A cDNA library was constructed from mRNA isolated from mid-developing rice endosperm, and the cDNA library was probed with radiolabeled castor bean (Ricinus communis) PDI antiserum as described by Kim and Okita (1988a).

RNA Extraction and Northern-Blotting Analysis

RNA was extracted from developing seeds, leaves, and roots and was resolved by formaldehyde-containing agarose gels according to the process described by Kim and Okita (1988a). RNA was blotted onto positively charged nylon membranes and was then probed with cDNA sequences for PDI or rice prolamin (RM10; Masumura et al., 1990) labeled using the enhanced chemiluminescence labeling system (Amersham Biosciences, Piscataway, NJ).

Antibodies

Antisera to rice BiP from castor bean were a gift from R.S. Boston (North Carolina State University, Raleigh).
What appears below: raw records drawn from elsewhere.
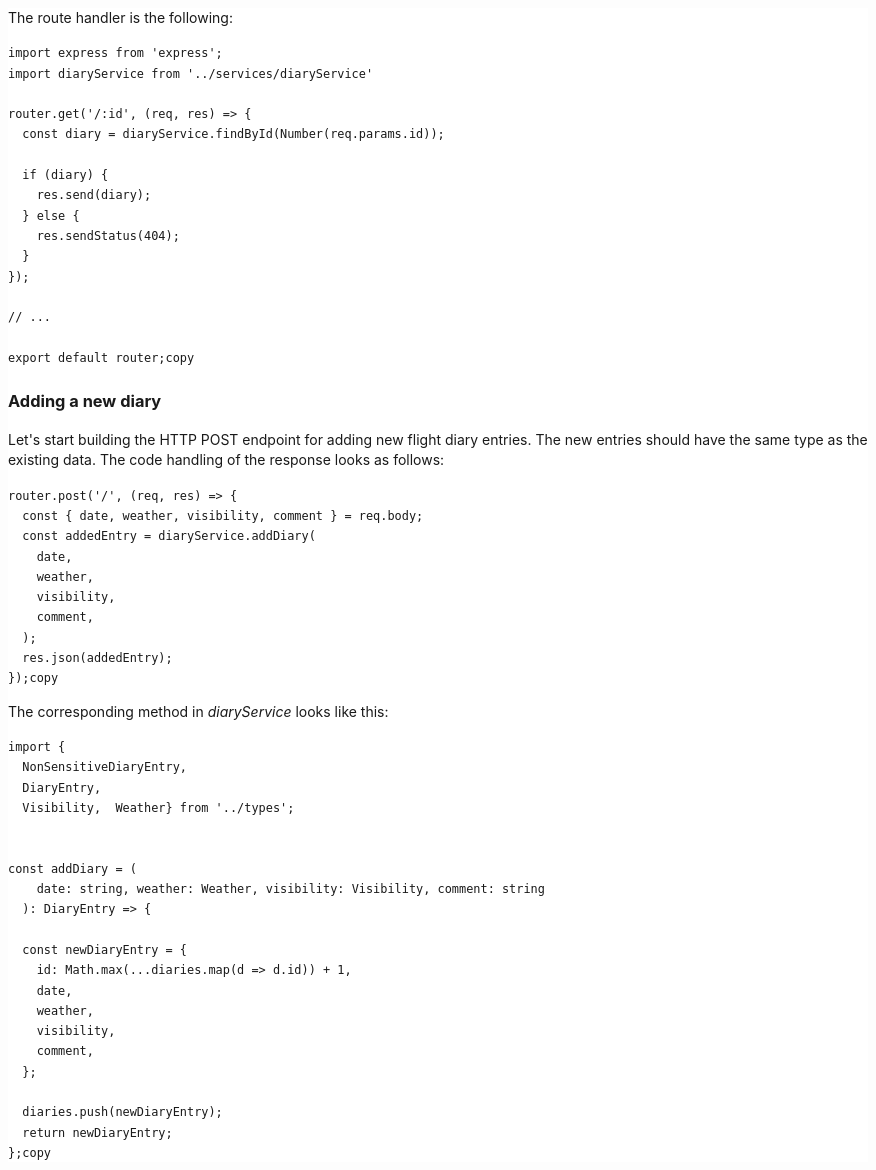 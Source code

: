 The route handler is the following:
```
import express from 'express';
import diaryService from '../services/diaryService'

router.get('/:id', (req, res) => {
  const diary = diaryService.findById(Number(req.params.id));

  if (diary) {
    res.send(diary);
  } else {
    res.sendStatus(404);
  }
});

// ...

export default router;copy
```

### Adding a new diary
Let's start building the HTTP POST endpoint for adding new flight diary entries. The new entries should have the same type as the existing data.
The code handling of the response looks as follows:
```
router.post('/', (req, res) => {
  const { date, weather, visibility, comment } = req.body;
  const addedEntry = diaryService.addDiary(
    date,
    weather,
    visibility,
    comment,
  );
  res.json(addedEntry);
});copy
```

The corresponding method in _diaryService_ looks like this:
```
import {
  NonSensitiveDiaryEntry,
  DiaryEntry,
  Visibility,  Weather} from '../types';


const addDiary = (
    date: string, weather: Weather, visibility: Visibility, comment: string
  ): DiaryEntry => {

  const newDiaryEntry = {
    id: Math.max(...diaries.map(d => d.id)) + 1,
    date,
    weather,
    visibility,
    comment,
  };

  diaries.push(newDiaryEntry);
  return newDiaryEntry;
};copy
```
Antibody to PDI from castor bean was raised in rabbit with antigen by expressed cDNA encoding PDI in Escherichia coli, as described in Coughlan et al. (1996). Antibodies to glutelin acidic subunit and glutelin basic subunit were raised in rabbit with antigens. Antibodies to prolamin polypeptide were raised in mouse. Seed storage proteins were separated by SDS-PAGE. Each band was picked up and solubilized by preparative electrophoresis.